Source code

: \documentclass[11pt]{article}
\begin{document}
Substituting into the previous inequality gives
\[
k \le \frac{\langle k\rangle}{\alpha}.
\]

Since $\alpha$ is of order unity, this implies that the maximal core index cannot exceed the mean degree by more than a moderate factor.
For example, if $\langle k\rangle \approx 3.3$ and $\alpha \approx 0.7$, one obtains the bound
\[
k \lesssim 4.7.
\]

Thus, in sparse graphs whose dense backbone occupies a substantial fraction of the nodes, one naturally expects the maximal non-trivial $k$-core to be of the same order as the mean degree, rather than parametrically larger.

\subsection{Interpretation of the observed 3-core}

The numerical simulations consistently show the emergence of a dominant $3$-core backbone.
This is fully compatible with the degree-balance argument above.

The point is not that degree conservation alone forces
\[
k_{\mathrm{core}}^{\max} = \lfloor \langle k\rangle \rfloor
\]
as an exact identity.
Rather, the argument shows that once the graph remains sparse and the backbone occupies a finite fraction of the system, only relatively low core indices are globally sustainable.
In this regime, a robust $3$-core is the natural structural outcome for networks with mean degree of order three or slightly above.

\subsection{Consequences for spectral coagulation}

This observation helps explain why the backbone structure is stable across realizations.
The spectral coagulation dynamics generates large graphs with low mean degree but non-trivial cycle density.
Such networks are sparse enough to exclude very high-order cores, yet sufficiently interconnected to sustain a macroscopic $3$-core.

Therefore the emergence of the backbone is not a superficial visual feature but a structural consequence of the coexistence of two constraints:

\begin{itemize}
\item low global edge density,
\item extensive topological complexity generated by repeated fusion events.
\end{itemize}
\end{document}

···

All the entries above are to be transcribed without any alteration.

• [Expected answer]
Source code

: \documentclass[11pt]{article}
\begin{document}
Substituting into the previous inequality gives
\[
k \le \frac{\langle k\rangle}{\alpha}.
\]

Since $\alpha$ is of order unity, this implies that the maximal core index cannot exceed the mean degree by more than a moderate factor.
For example, if $\langle k\rangle \approx 3.3$ and $\alpha \approx 0.7$, one obtains the bound
\[
k \lesssim 4.7.
\]

Thus, in sparse graphs whose dense backbone occupies a substantial fraction of the nodes, one naturally expects the maximal non-trivial $k$-core to be of the same order as the mean degree, rather than parametrically larger.

\subsection{Interpretation of the observed 3-core}

The numerical simulations consistently show the emergence of a dominant $3$-core backbone.
This is fully compatible with the degree-balance argument above.

The point is not that degree conservation alone forces
\[
k_{\mathrm{core}}^{\max} = \lfloor \langle k\rangle \rfloor
\]
as an exact identity.
Rather, the argument shows that once the graph remains sparse and the backbone occupies a finite fraction of the system, only relatively low core indices are globally sustainable.
In this regime, a robust $3$-core is the natural structural outcome for networks with mean degree of order three or slightly above.

\subsection{Consequences for spectral coagulation}

This observation helps explain why the backbone structure is stable across realizations.
The spectral coagulation dynamics generates large graphs with low mean degree but non-trivial cycle density.
Such networks are sparse enough to exclude very high-order cores, yet sufficiently interconnected to sustain a macroscopic $3$-core.

Therefore the emergence of the backbone is not a superficial visual feature but a structural consequence of the coexistence of two constraints:

\begin{itemize}
\item low global edge density,
\item extensive topological complexity generated by repeated fusion events.
\end{itemize}
\end{document}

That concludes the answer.